The politics of heritage and class
Two political science students used their summer research opportunity to study identity politics through the lens of ethnicity and socioeconomic status.
Editor’s note: This is one in a series of stories on work done by students who participated in the 2021 Stonehill Undergraduate Research Experience, which pairs students with an experienced faculty mentor to perform significant, publishable research.
Guiding not one but two students through the completion of their separate yet equally intensive research projects seems like a tall order. But Professor Kirk Buckman is served by two advantages: his lengthy involvement in the Stonehill Undergraduate Research Experience (SURE) program and his love for it.
“SURE is one of my favorite parts of being associated with Stonehill College,” said the political science instructor.
This year, Buckman partnered with Lauren Correa ’22 to study Lusophone, or Portuguese-speaking, communities in Rhode Island and the South Shore region of Massachusetts. He also worked with Thomas Langer ’22 to examine the state of the middle class. The faculty mentor described these projects as being “opposite in their essences.”
“Tommy is buried in secondary literature, whereas Lauren is engaged in primary research,” Buckman said. “She is looking for the needle in the haystack, while he is just buried beneath tons and tons and tons of hay, trying to figure out what it all means.”

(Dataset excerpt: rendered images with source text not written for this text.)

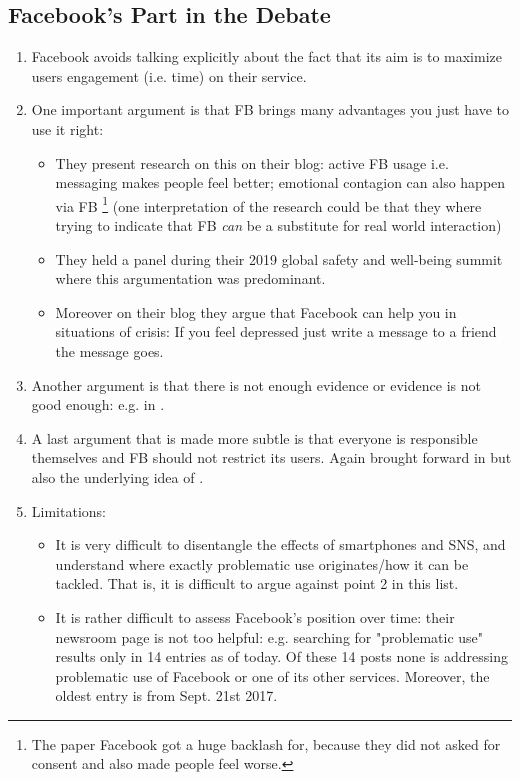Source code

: \subsection{Facebook's Part in the Debate}
\begin{enumerate}
    \item Facebook avoids talking explicitly about the fact that its aim is to maximize users engagement (i.e. time) on their service.
    \item One important argument is that FB brings many advantages you just have to use it right:\begin{itemize}
        \item They present research on this on their blog: active FB usage i.e. messaging makes people feel better; emotional contagion can also happen via FB \citep{kramer_experimental_2014}\footnote{The paper Facebook got a huge backlash for, because they did not asked for consent and also made people feel worse.} (one interpretation of the research could be that they where trying to indicate that FB \textit{can} be a substitute for real world interaction)
        \item They held a panel during their 2019 global safety and well-being summit \citep{groman_so_2019} where this argumentation was predominant.
        \item Moreover on their blog they argue that Facebook can help you in situations of crisis: If you feel depressed just write a message to a friend \citep{facebook_connecting_2020, davis_connecting_2017, facebook_making_2021} the message goes.
    \end{itemize}
    \item Another argument is that there is not enough evidence or evidence is not good enough: e.g. in \citep{groman_so_2019}. 
    \item A last argument that is made more subtle is that everyone is responsible themselves and FB should not restrict its users. Again brought forward in \citep{groman_so_2019} but also the underlying idea of \citep{facebook_connecting_2020, davis_connecting_2017, facebook_making_2021}.
    \item Limitations: \begin{itemize}
        \item It is very difficult to disentangle the effects of smartphones and SNS, and understand where exactly problematic use originates/how it can be tackled. That is, it is difficult to argue against point 2 in this list.
        \item It is rather difficult to assess Facebook's position over time: their newsroom page is not too helpful: e.g. searching for "problematic use" results only in 14 entries as of today. Of these 14 posts none is addressing problematic use of Facebook or one of its other services. Moreover, the oldest entry is from Sept. 21st 2017.

\end{itemize}
\end{enumerate}
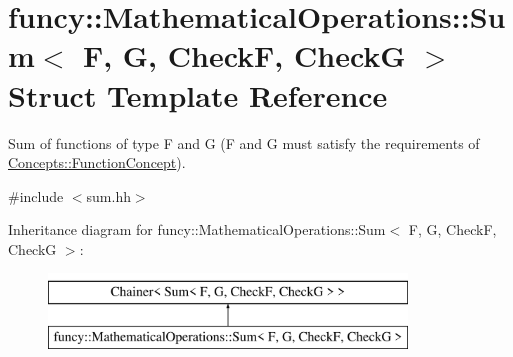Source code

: \hypertarget{structfuncy_1_1MathematicalOperations_1_1Sum}{\section{funcy\-:\-:Mathematical\-Operations\-:\-:Sum$<$ F, G, Check\-F, Check\-G $>$ Struct Template Reference}
\label{structfuncy_1_1MathematicalOperations_1_1Sum}
}


Sum of functions of type F and G (F and G must satisfy the requirements of \hyperlink{structfuncy_1_1Concepts_1_1FunctionConcept}{Concepts\-::\-Function\-Concept}).  




{\ttfamily \#include $<$sum.\-hh$>$}

Inheritance diagram for funcy\-:\-:Mathematical\-Operations\-:\-:Sum$<$ F, G, Check\-F, Check\-G $>$\-:\begin{figure}[H]
\begin{center}
\leavevmode
\includegraphics[height=2.000000cm]{structfuncy_1_1MathematicalOperations_1_1Sum}
\end{center}
\end{figure}
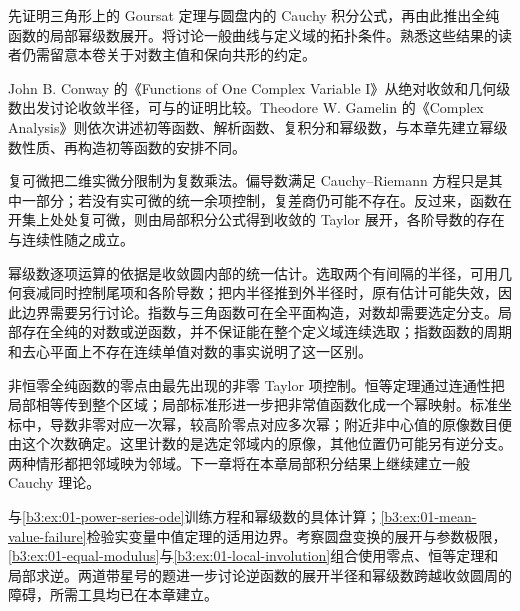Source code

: 先证明三角形上的 Goursat 定理与圆盘内的 Cauchy 积分公式，再由此推出全纯函数的局部幂级数展开。将讨论一般曲线与定义域的拓扑条件。熟悉这些结果的读者仍需留意本卷关于对数主值和保向共形的约定。

\ProseParagraphBreak

John B. Conway 的《Functions of One Complex Variable I》\cite[Chapter III, \S1, pp. 30--31]{Conway1978Functions}从绝对收敛和几何级数出发讨论收敛半径，可与的证明比较。Theodore W. Gamelin 的《Complex Analysis》\cite{Gamelin2001Complex}则依次讲述初等函数、解析函数、复积分和幂级数，与本章先建立幂级数性质、再构造初等函数的安排不同。






\begin{chaptersummary}
复可微把二维实微分限制为复数乘法。偏导数满足 Cauchy--Riemann 方程只是其中一部分；若没有实可微的统一余项控制，复差商仍可能不存在。反过来，函数在开集上处处复可微，则由局部积分公式得到收敛的 Taylor 展开，各阶导数的存在与连续性随之成立。

\ProseParagraphBreak

幂级数逐项运算的依据是收敛圆内部的统一估计。选取两个有间隔的半径，可用几何衰减同时控制尾项和各阶导数；把内半径推到外半径时，原有估计可能失效，因此边界需要另行讨论。指数与三角函数可在全平面构造，对数却需要选定分支。局部存在全纯的对数或逆函数，并不保证能在整个定义域连续选取；指数函数的周期和去心平面上不存在连续单值对数的事实说明了这一区别。

\ProseParagraphBreak

非恒零全纯函数的零点由最先出现的非零 Taylor 项控制。恒等定理通过连通性把局部相等传到整个区域；局部标准形进一步把非常值函数化成一个幂映射。标准坐标中，导数非零对应一次幂，较高阶零点对应多次幂；附近非中心值的原像数目便由这个次数确定。这里计数的是选定邻域内的原像，其他位置仍可能另有逆分支。两种情形都把邻域映为邻域。下一章将在本章局部积分结果上继续建立一般 Cauchy 理论。
\end{chaptersummary}

\BookExercises

与\cref{b3:ex:01-power-series-ode}训练方程和幂级数的具体计算；\cref{b3:ex:01-mean-value-failure}检验实变量中值定理的适用边界。考察圆盘变换的展开与参数极限，\cref{b3:ex:01-equal-modulus}与\cref{b3:ex:01-local-involution}组合使用零点、恒等定理和局部求逆。两道带星号的题进一步讨论逆函数的展开半径和幂级数跨越收敛圆周的障碍，所需工具均已在本章建立。

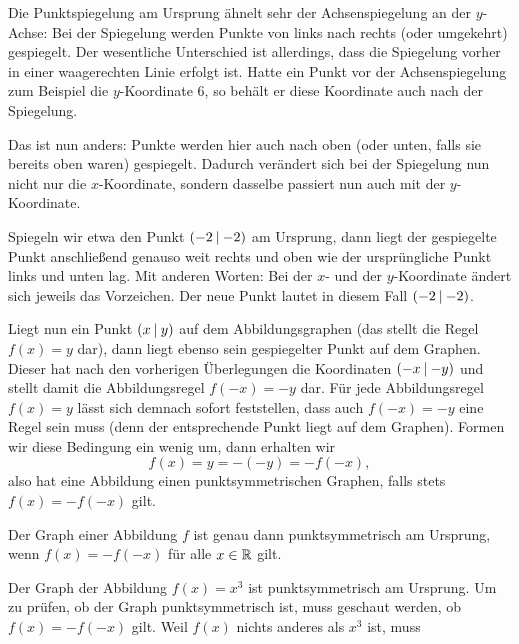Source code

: \documentclass[../../main.tex]{subfiles}
\begin{document}
Die Punktspiegelung am Ursprung ähnelt sehr der Achsenspiegelung an der $y$-Achse: Bei der Spiegelung werden Punkte von links nach rechts (oder umgekehrt) gespiegelt. Der wesentliche Unterschied ist allerdings, dass die Spiegelung vorher in einer waagerechten Linie erfolgt ist. Hatte ein Punkt vor der Achsenspiegelung zum Beispiel die $y$-Koordinate $6$, so behält er diese Koordinate auch nach der Spiegelung.

Das ist nun anders: Punkte werden hier auch nach oben (oder unten, falls sie bereits oben waren) gespiegelt. Dadurch verändert sich bei der Spiegelung nun nicht nur die $x$-Koordinate, sondern dasselbe passiert nun auch mit der $y$-Koordinate.

Spiegeln wir etwa den Punkt $\left(-2 \:\middle|\: -2\right)$ am Ursprung, dann liegt der gespiegelte Punkt anschließend genauso weit rechts und oben wie der ursprüngliche Punkt links und unten lag. Mit anderen Worten: Bei der $x$- und der $y$-Koordinate ändert sich jeweils das Vorzeichen. Der neue Punkt lautet in diesem Fall $\left(-2 \:\middle|\: -2\right)$.

Liegt nun ein Punkt $\left(x \:\middle|\: y\right)$ auf dem Abbildungsgraphen (das stellt die Regel $f(x)=y$ dar), dann liegt ebenso sein gespiegelter Punkt auf dem Graphen. Dieser hat nach den vorherigen Überlegungen die Koordinaten $\left(-x \:\middle|\: -y\right)$ und stellt damit die Abbildungsregel $f(-x)=-y$ dar. Für jede Abbildungsregel $f(x)=y$ lässt sich demnach sofort feststellen, dass auch $f(-x)=-y$ eine Regel sein muss (denn der entsprechende Punkt liegt auf dem Graphen). Formen wir diese Bedingung ein wenig um, dann erhalten wir \[f(x)=y=-(-y)=-f(-x),\]
also hat eine Abbildung einen punktsymmetrischen Graphen, falls stets $f(x)=-f(-x)$ gilt.

\begin{theorem}
    Der Graph einer Abbildung $f$ ist genau dann punktsymmetrisch am Ursprung, wenn $f(x)=-f(-x)$ für alle $x\in\mathbb{R}$ gilt.
\end{theorem}

\begin{example}
    Der Graph der Abbildung $f(x)=x^3$ ist punktsymmetrisch am Ursprung. Um zu prüfen, ob der Graph punktsymmetrisch ist, muss geschaut werden, ob $f(x)=-f(-x)$ gilt. Weil $f(x)$ nichts anderes als $x^3$ ist, muss 
\end{example}
\end{document}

Common Bonds and a Surprising Disconnect
Correa and Buckman initially wanted to explore how Portuguese, Brazilian and Cape Verdean immigrants in the area attained middle-class status over various generations. They pivoted their focus as their research revealed a lack of shared identity among these groups.
So instead they will publish research that explores exactly why these groups connected by a shared language have not formed an overarching Lusophone community in the region. Buckman and Correa also hope their work will contribute to the pool of scholarship at the heart of Stonehill’s new Center for the Study of Race, Ethnicity and Social Justice. Buckman serves on the center’s steering committee.
Correa, a political science and philosophy major, was responsible for reaching out to various contacts for information on the Lusophone immigrant experience. Massachusetts State Sen. Michael J. Rodrigues is one of the people with whom she and Buckman met. Rodrigues represents Fall River, Massachusetts, Correa’s hometown. He is active in the city’s Portuguese-American community.
Correa’s grandparents immigrated to Fall River in the 1960s from São Miguel Island, located in the Portuguese archipelago of the Azores.
“Having personal experience with the Portuguese community because of my heritage has helped me navigate my research at times when it seems like there’s nothing out there,” she said.
While Correa’s topic hit home for her, Langer, a political science major and English minor, had little experience with economics before working on his capitalism-focused SURE project.
“At first, I was drowning in a sea of new information,” he said. “But my meetings with Professor Buckman helped. As I started to understand things, I was able to take information I was learning and write about it.”
Middle Class Challenges and Potential
Meanwhile, Langer and Buckman examined the middle class through another lens, looking at competing definitions and the ways this group contributes to democratic consolidation. They also investigated how events like the 2008 financial crisis and the COVID-19 pandemic have contributed to a sense of economic insecurity among the middle class and fueled support for both populist and extreme political movements.
“The closer we can get to having a comprehensible study or a comprehensible understanding of why there is a divided discussion of the middle class, the closer we can get to addressing it,” said Langer, who hails from Burlington, Connecticut.
Though their research topics differ, Langer and Correa have similar professional interests. Both are considering attending law school. Whatever these students decide to do after college, their professor believes SURE will impact them for years to come.
“This program allows me to approach motivated and gifted students and help guide them to see what they can do and how much they can achieve — how really capable they are to do whatever they want to do,” Buckman said.